ACG Equities is a Midwest-based $150 million private equity fund. From their ACG Management website: ACG Equities, Inc., based in Rosemont, Ill., operates as a sponsor/operator specializing in value added commercial property acquisitions/dispositions for its private investors and equity funds. In addition to its Chicago area headquarters, the company operates from offices in the Atlanta, Denver and Minneapolis markets, and soon expects to open a Washington, DC, area office. Additionally, Principal Dave Lang is also listed as a principal or partner is DPL Ventures and Homeowner Advantage aka Novare Group.

  • http://StephanieCrawford.net/ AgentSteph77

    Interesting. You can’t beat $145 a foot in the urban condo space. I could swear that I read an article a few weeks ago in the Tennessean that 5+M would go apartment. RMH is now accepting renters and I hear there are bidders looking at buying and converting Velocity – and a possible new development in Melrose and Elliston Place. Seems like an awful lot of rentals on the market all at once.

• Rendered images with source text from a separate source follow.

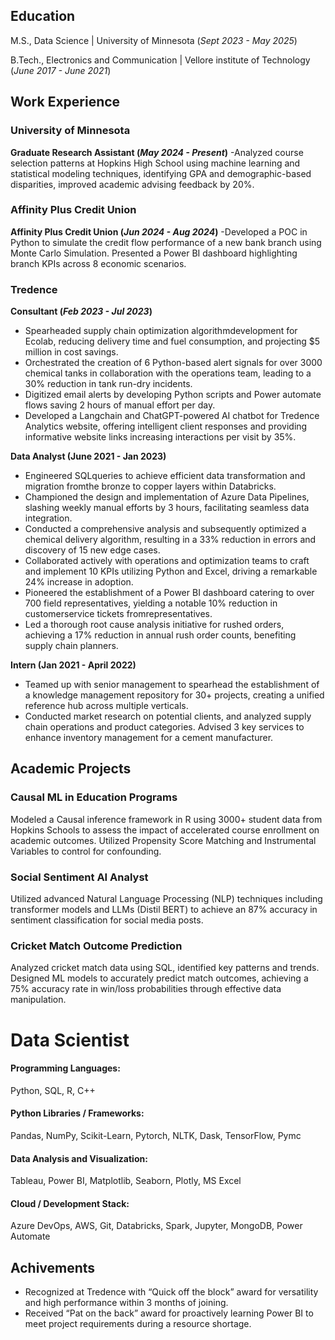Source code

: ## Education

  M.S., Data Science | University of Minnesota (_Sept 2023 - May 2025_)	 			        		
  
  B.Tech., Electronics and Communication | Vellore institute of Technology (_June 2017 - June 2021_)

## Work Experience

### **University of Minnesota** 
**Graduate Research Assistant (_May 2024 - Present_)**
-Analyzed course selection patterns at Hopkins High School using machine learning and statistical modeling techniques, identifying GPA and demographic-based disparities, improved academic advising feedback by 20%.

### **Affinity Plus Credit Union**
**Affinity Plus Credit Union (_Jun 2024 - Aug 2024_)**
-Developed a POC in Python to simulate the credit flow performance of a new bank branch using Monte Carlo Simulation. Presented a Power BI dashboard highlighting branch KPIs across 8 economic scenarios.

### **Tredence**
**Consultant (_Feb 2023 - Jul 2023_)**
- Spearheaded supply chain optimization algorithmdevelopment for Ecolab, reducing delivery time and fuel consumption, and
projecting $5 million in cost savings.
- Orchestrated the creation of 6 Python-based alert signals for over 3000 chemical tanks in collaboration with the operations
team, leading to a 30% reduction in tank run-dry incidents.
- Digitized email alerts by developing Python scripts and Power automate flows saving 2 hours of manual effort per day.
- Developed a Langchain and ChatGPT-powered AI chatbot for Tredence Analytics website, offering intelligent client
responses and providing informative website links increasing interactions per visit by 35%.

**Data Analyst (June 2021 - Jan 2023)**
- Engineered SQLqueries to achieve efficient data transformation and migration fromthe bronze to copper layers within
Databricks.
- Championed the design and implementation of Azure Data Pipelines, slashing weekly manual efforts by 3 hours, facilitating
seamless data integration.
- Conducted a comprehensive analysis and subsequently optimized a chemical delivery algorithm, resulting in a 33% reduction
in errors and discovery of 15 new edge cases.
- Collaborated actively with operations and optimization teams to craft and implement 10 KPIs utilizing Python and Excel,
driving a remarkable 24% increase in adoption.
- Pioneered the establishment of a Power BI dashboard catering to over 700 field representatives, yielding a notable 10%
reduction in customerservice tickets fromrepresentatives.
- Led a thorough root cause analysis initiative for rushed orders, achieving a 17% reduction in annual rush order counts,
benefiting supply chain planners.

**Intern (Jan 2021 - April 2022)**
- Teamed up with senior management to spearhead the establishment of a knowledge management repository for 30+ projects,
creating a unified reference hub across multiple verticals.
- Conducted market research on potential clients, and analyzed supply chain operations and product categories. Advised 3 key
services to enhance inventory management for a cement manufacturer.

## Academic Projects
### Causal ML in Education Programs

Modeled a Causal inference framework in R using 3000+ student data from Hopkins Schools to assess the impact of accelerated course enrollment on academic outcomes. Utilized Propensity Score Matching and Instrumental Variables to control for confounding.

### Social Sentiment AI Analyst
Utilized advanced Natural Language Processing (NLP) techniques including transformer models and LLMs (Distil BERT) to achieve an 87% accuracy in sentiment classification for social media posts.

### Cricket Match Outcome Prediction
Analyzed cricket match data using SQL, identified key patterns and trends. Designed ML models to accurately predict match outcomes, achieving a 75% accuracy rate in win/loss probabilities through effective data manipulation.

# Data Scientist

#### Programming Languages: 
Python, SQL, R, C++
#### Python Libraries / Frameworks: 
Pandas, NumPy, Scikit-Learn, Pytorch, NLTK, Dask, TensorFlow, Pymc
#### Data Analysis and Visualization: 
Tableau, Power BI, Matplotlib, Seaborn, Plotly, MS Excel
#### Cloud / Development Stack: 
Azure DevOps, AWS, Git, Databricks, Spark, Jupyter, MongoDB, Power Automate

## Achivements
- Recognized at Tredence with “Quick off the block” award for versatility and high performance within 3 months of joining.
- Received “Pat on the back” award for proactively learning Power BI to meet project requirements during a resource shortage.
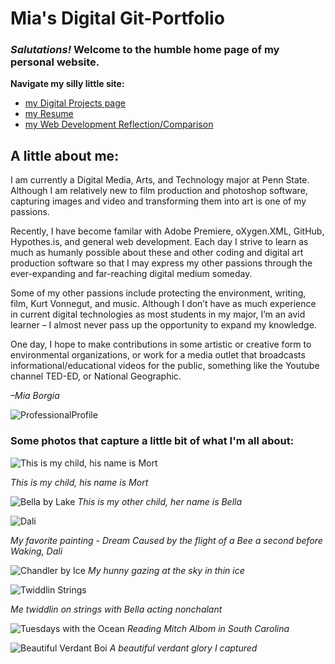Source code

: # Mia's Digital Git-Portfolio
### <i> Salutations! </i>  Welcome to the humble home page of my personal website.

**Navigate my silly little site:**

* [my Digital Projects page](portfolio.md)
* [my Resume](resume.md)
* [my Web Development Reflection/Comparison](reflection.md)

## A little about me:
I am currently a Digital Media, Arts, and Technology major at Penn State. Although I am relatively new to film production and photoshop software, capturing images and video and transforming them into art is one of my passions.

Recently, I have become familar with Adobe Premiere, oXygen.XML, GitHub, Hypothes.is, and general web development. Each day I strive to learn as much as humanly possible about these and other coding and digital art production software so that I may express my other passions through the ever-expanding and far-reaching digital medium someday.

Some of my other passions include protecting the environment, writing, film, Kurt Vonnegut, and music. Although I don’t have as much experience in current digital technologies as most students in my major, I’m an avid learner – I almost never pass up the opportunity to expand my knowledge.

One day, I hope to make contributions in some artistic or creative form to environmental organizations, or work for a media outlet that broadcasts informational/educational videos for the public, something like the Youtube channel TED-ED, or National Geographic.

<i> –Mia Borgia </i>


![ProfessionalProfile](images/profile2.JPG)


### Some photos that capture a little bit of what I'm all about:

![This is my child, his name is Mort](images/mortontree.jpg) 

*This is my child, his name is Mort*


![Bella by Lake](images/lakepupper.JPG) *This is my other child, her name is Bella*


![Dali](images/favoriteDali.jpg)

*My favorite painting - Dream Caused by the flight of a Bee a second before Waking, Dali*


  ![Chandler by Ice](images/lakelooker.JPG) *My hunny gazing at the sky in thin ice*


  ![Twiddlin Strings](images/meguitar2.JPG) 
  
  *Me twiddlin on strings with Bella acting nonchalant*
 

  ![Tuesdays with the Ocean](images/paradisewithmorrie.JPG) *Reading Mitch Albom in South Carolina*


  ![Beautiful Verdant Boi](images/treelookinup2.JPG) *A beautiful verdant glory I captured*
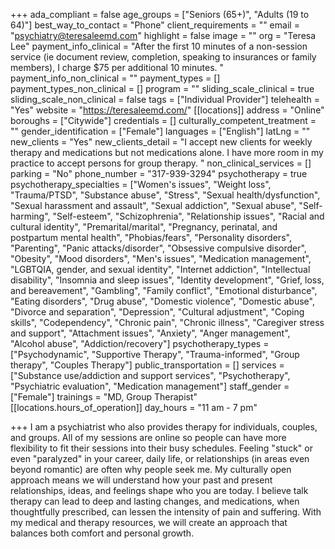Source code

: +++
ada_compliant = false
age_groups = ["Seniors (65+)", "Adults (19 to 64)"]
best_way_to_contact = "Phone"
client_requirements = ""
email = "psychiatry@teresaleemd.com"
highlight = false
image = ""
org = "Teresa Lee"
payment_info_clinical = "After the first 10 minutes of a non-session service (ie document review, completion, speaking to insurances or family members), I charge $75 per additional 10 minutes. "
payment_info_non_clinical = ""
payment_types = []
payment_types_non_clinical = []
program = ""
sliding_scale_clinical = true
sliding_scale_non_clinical = false
tags = ["Individual Provider"]
telehealth = "Yes"
website = "https://teresaleemd.com/"
[[locations]]
address = "Online"
boroughs = ["Citywide"]
credentials = []
culturally_competent_treatment = ""
gender_identification = ["Female"]
languages = ["English"]
latLng = ""
new_clients = "Yes"
new_clients_detail = "I accept new clients for weekly therapy and medications but not medications alone. I have more room in my practice to accept persons for group therapy. "
non_clinical_services = []
parking = "No"
phone_number = "317-939-3294"
psychotherapy = true
psychotherapy_specialties = ["Women's issues", "Weight loss", "Trauma/PTSD", "Substance abuse", "Stress", "Sexual health/dysfunction", "Sexual harassment and assault", "Sexual addiction", "Sexual abuse", "Self-harming", "Self-esteem", "Schizophrenia", "Relationship issues", "Racial and cultural identity", "Premarital/marital", "Pregnancy, perinatal, and postpartum mental health", "Phobias/fears", "Personality disorders", "Parenting", "Panic attacks/disorder", "Obsessive compulsive disorder", "Obesity", "Mood disorders", "Men's issues", "Medication management", "LGBTQIA, gender, and sexual identity", "Internet addiction", "Intellectual disability", "Insomnia and sleep issues", "Identity development", "Grief, loss, and bereavement", "Gambling", "Family conflict", "Emotional disturbance", "Eating disorders", "Drug abuse", "Domestic violence", "Domestic abuse", "Divorce and separation", "Depression", "Cultural adjustment", "Coping skills", "Codependency", "Chronic pain", "Chronic illness", "Caregiver stress and support", "Attachment issues", "Anxiety", "Anger management", "Alcohol abuse", "Addiction/recovery"]
psychotherapy_types = ["Psychodynamic", "Supportive Therapy", "Trauma-informed", "Group therapy", "Couples Therapy"]
public_transportation = []
services = ["Substance use/addiction and support services", "Psychotherapy", "Psychiatric evaluation", "Medication management"]
staff_gender = ["Female"]
trainings = "MD, Group Therapist"
[[locations.hours_of_operation]]
day_hours = "11 am - 7 pm"

+++
I am a psychiatrist who also provides therapy for individuals, couples, and groups. All of my sessions are online so people can have more flexibility to fit their sessions into their busy schedules. Feeling "stuck" or even "paralyzed" in your career, daily life, or relationships (in areas even beyond romantic) are often why people seek me. My culturally open approach means we will understand how your past and present relationships, ideas, and feelings shape who you are today. I believe talk therapy can lead to deep and lasting changes, and medications, when thoughtfully prescribed, can lessen the intensity of pain and suffering. With my medical and therapy resources, we will create an approach that balances both comfort and personal growth.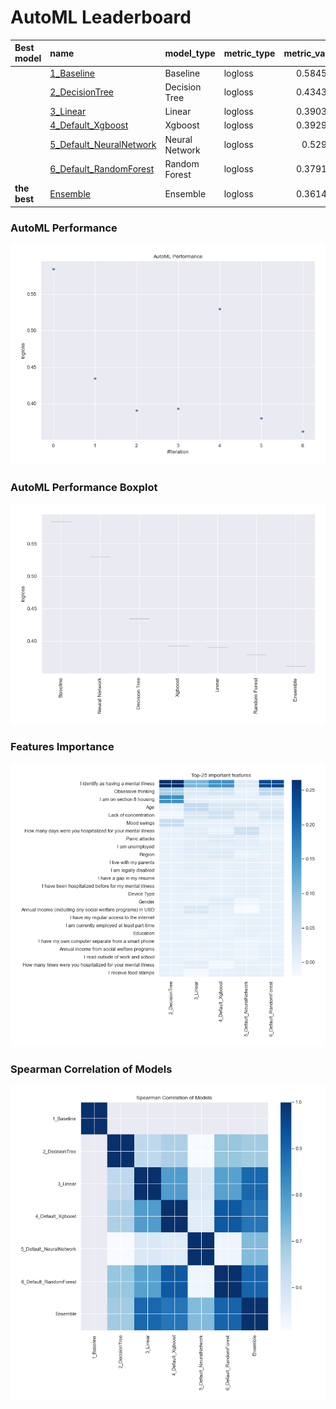 # AutoML Leaderboard

| Best model   | name                                                         | model_type     | metric_type   |   metric_value |   train_time |
|:-------------|:-------------------------------------------------------------|:---------------|:--------------|---------------:|-------------:|
|              | [1_Baseline](1_Baseline/README.md)                           | Baseline       | logloss       |       0.584566 |         3.64 |
|              | [2_DecisionTree](2_DecisionTree/README.md)                   | Decision Tree  | logloss       |       0.434383 |        50.96 |
|              | [3_Linear](3_Linear/README.md)                               | Linear         | logloss       |       0.390355 |         9.32 |
|              | [4_Default_Xgboost](4_Default_Xgboost/README.md)             | Xgboost        | logloss       |       0.392933 |        12.49 |
|              | [5_Default_NeuralNetwork](5_Default_NeuralNetwork/README.md) | Neural Network | logloss       |       0.52978  |        11.47 |
|              | [6_Default_RandomForest](6_Default_RandomForest/README.md)   | Random Forest  | logloss       |       0.379167 |        13.86 |
| **the best** | [Ensemble](Ensemble/README.md)                               | Ensemble       | logloss       |       0.361451 |         1.8  |

### AutoML Performance
![AutoML Performance](ldb_performance.png)

### AutoML Performance Boxplot
![AutoML Performance Boxplot](ldb_performance_boxplot.png)

### Features Importance
![features importance across models](features_heatmap.png)



### Spearman Correlation of Models
![models spearman correlation](correlation_heatmap.png)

  • http://www.granthammond.com/ Grant Hammond

    Hey Steph! Most people were predicting that 5th & Main would be converted to apartments 2 weeks ago, including myself. But once I learned who the buyer was, it became more clear that 5th & Main would remain condo. Of course, there is no firm word form ACG yet, only my educated guess. On the surface it does appear that a lot of apartments are hitting the market, but really there are only 78 at Rolling Mill Hill and another 221 at Velocity. The great news is that the unsold condo inventory is about to lose 50% of the current inventory. Should this all go down as predicted, the Nashville condo market will have a shade over 20 months of inventory on the market.

  • Adam

    As a downtown condo owner, a shrinking inventory is certainly appealing. However, if your prediction holds true that 120 condos at 5th & Main will be priced at roughly $145 per sq. ft., how does that impact the price per sq. ft. of other condo developments downtown? Does it equate to a potential short-term price dip, followed by a quick recovery once the 120 condos are sold off? Also, if 5th and Main does price around $145, how long do you think it will be until the majority (let’s say 80%) are sold?

  • Falcon2

    Adam, assuming the plan for the new buyer is to sell the condos now rather than later I think your going to see them sell in that range of $140-$150/sf. However, I wouldn’t expect that to have too much of an impact on pricing elsewhere. Units that are priced appropriately are selling and this is true at the high end and the low end. Regardless of whether they’re developer owned or not, units that are still priced at yesteryear terms just sit. Eventually, the market prevails and sellers are forced to adjust their expectations though, occassionally, an unrealistic seller gets lucky with a buyer who hasn’t done his homework. As to whether $145 will prove to be a bargain for a 5th & Main unit (on average) I cannot say. The project will not soon overcome the location problems that have plagued it from day one. There are no amenities to speak of and, as a buying prospect, I’d be very concerned about how the final HOA budget might impact future owners.

  • Adam

    Thank you, great response. Your point mirrors what I had assumed. Comparing this property (with little to no good development around it) to properties in The Gulch, Midtown, Germantown, or elsewhere is a little ‘apples to oranges’. I’m guessing this property (if it stays as a condo project) will attract the entry-level buyer looking for the convenience of downtown at the best price possible. Whereas other properties will not be greatly impacted as they continue to attract individuals looking for more community infrastructure.